*Problem to solve:*
Leave the pictures in the listing below aside and reproduce exactly the lines starting with the one with "5.49 Visualización de" and going on through the one with "## Overview", both ends included.

*Data in this exercise:*
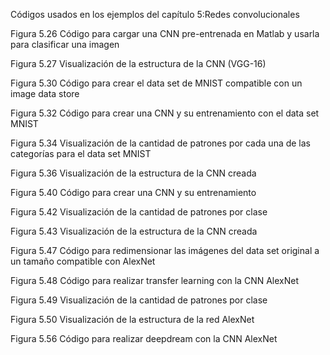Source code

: 
Códigos usados en los ejemplos del capítulo 5:Redes convolucionales

Figura  5.26 Código para cargar una CNN pre-entrenada en Matlab y usarla para clasificar una imagen

Figura  5.27 Visualización de la estructura de la CNN (VGG-16)

Figura  5.30 Código para crear el data set de MNIST compatible con un image data store

Figura  5.32 Código para crear una CNN y su entrenamiento con el data set MNIST

Figura  5.34 Visualización de la cantidad de patrones por cada una de las categorías para el data set MNIST

Figura  5.36 Visualización de la estructura de la CNN creada

Figura  5.40 Código para crear una CNN y su entrenamiento

Figura  5.42 Visualización de la cantidad de patrones por clase

Figura  5.43 Visualización de la estructura de la CNN creada

Figura  5.47 Código para redimensionar las imágenes del data set original a un tamaño compatible con AlexNet

Figura  5.48 Código para realizar transfer learning con la CNN AlexNet

Figura  5.49 Visualización de la cantidad de patrones por clase

Figura  5.50 Visualización de la estructura de la red AlexNet

Figura  5.56 Código para realizar deepdream con la CNN AlexNet
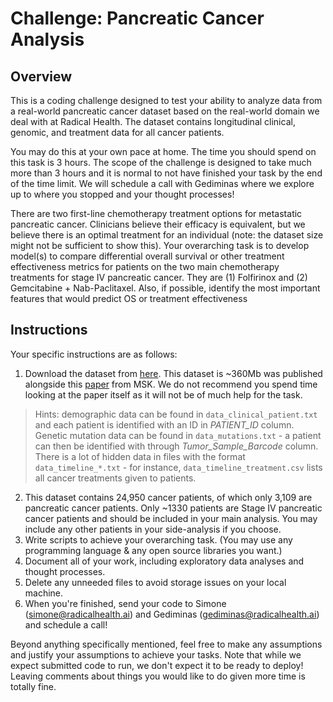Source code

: # Challenge: Pancreatic Cancer Analysis

## Overview
This is a coding challenge designed to test your ability to analyze data from a real-world pancreatic cancer dataset based on the real-world domain we deal with at Radical Health. The dataset contains longitudinal clinical, genomic, and treatment data for all cancer patients. 

You may do this at your own pace at home. The time you should spend on this task is 3 hours. The scope of the challenge is designed to take much more than 3 hours and it is normal to not have finished your task by the end of the time limit. We will schedule a call with Gediminas where we explore up to where you stopped and your thought processes!

There are two first-line chemotherapy treatment options for metastatic pancreatic cancer. Clinicians believe their efficacy is equivalent, but we believe there is an optimal treatment for an individual (note: the dataset size might not be sufficient to show this). Your overarching task is to develop model(s) to compare differential overall survival or other treatment effectiveness metrics for patients on the two main chemotherapy treatments for stage IV pancreatic cancer. They are (1) Folfirinox and (2) Gemcitabine + Nab-Paclitaxel. Also, if possible, identify the most important features that would predict OS or treatment effectiveness 

## Instructions
Your specific instructions are as follows:
1. Download the dataset from [here](https://cbioportal-datahub.s3.amazonaws.com/msk_chord_2024.tar.gz). This dataset is ~360Mb was published alongside this [paper](https://www.nature.com/articles/s41586-024-08167-5) from MSK. We do not recommend you spend time looking at the paper itself as it will not be of much help for the task.


> Hints: demographic data can be found in `data_clinical_patient.txt` and each patient is identified with an ID in *PATIENT_ID* column.
> Genetic mutation data can be found in `data_mutations.txt` - a patient can then be identified with through *Tumor_Sample_Barcode* column.
> There is a lot of hidden data in files with the format `data_timeline_*.txt` - for instance, `data_timeline_treatment.csv` lists all cancer treatments given to patients.

2. This dataset contains 24,950 cancer patients, of which only 3,109 are pancreatic cancer patients. Only ~1330 patients are Stage IV pancreatic cancer patients and should be included in your main analysis. You may include any other patients in your side-analysis if you choose.
3. Write scripts to achieve your overarching task. (You may use any programming language & any open source libraries you want.)
4. Document all of your work, including exploratory data analyses and thought processes.
5. Delete any unneeded files to avoid storage issues on your local machine.
6. When you're finished, send your code to Simone (simone@radicalhealth.ai) and Gediminas (gediminas@radicalhealth.ai) and schedule a call!

Beyond anything specifically mentioned, feel free to make any assumptions and justify your assumptions to achieve your tasks. 
Note that while we expect submitted code to run, we don't expect it to be ready to deploy! Leaving comments about things you would like to do given more time is totally fine.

*Written response:*
Figura  5.49 Visualización de la cantidad de patrones por clase

Figura  5.50 Visualización de la estructura de la red AlexNet

Figura  5.56 Código para realizar deepdream con la CNN AlexNet
Source code

: # Challenge: Pancreatic Cancer Analysis

## Overview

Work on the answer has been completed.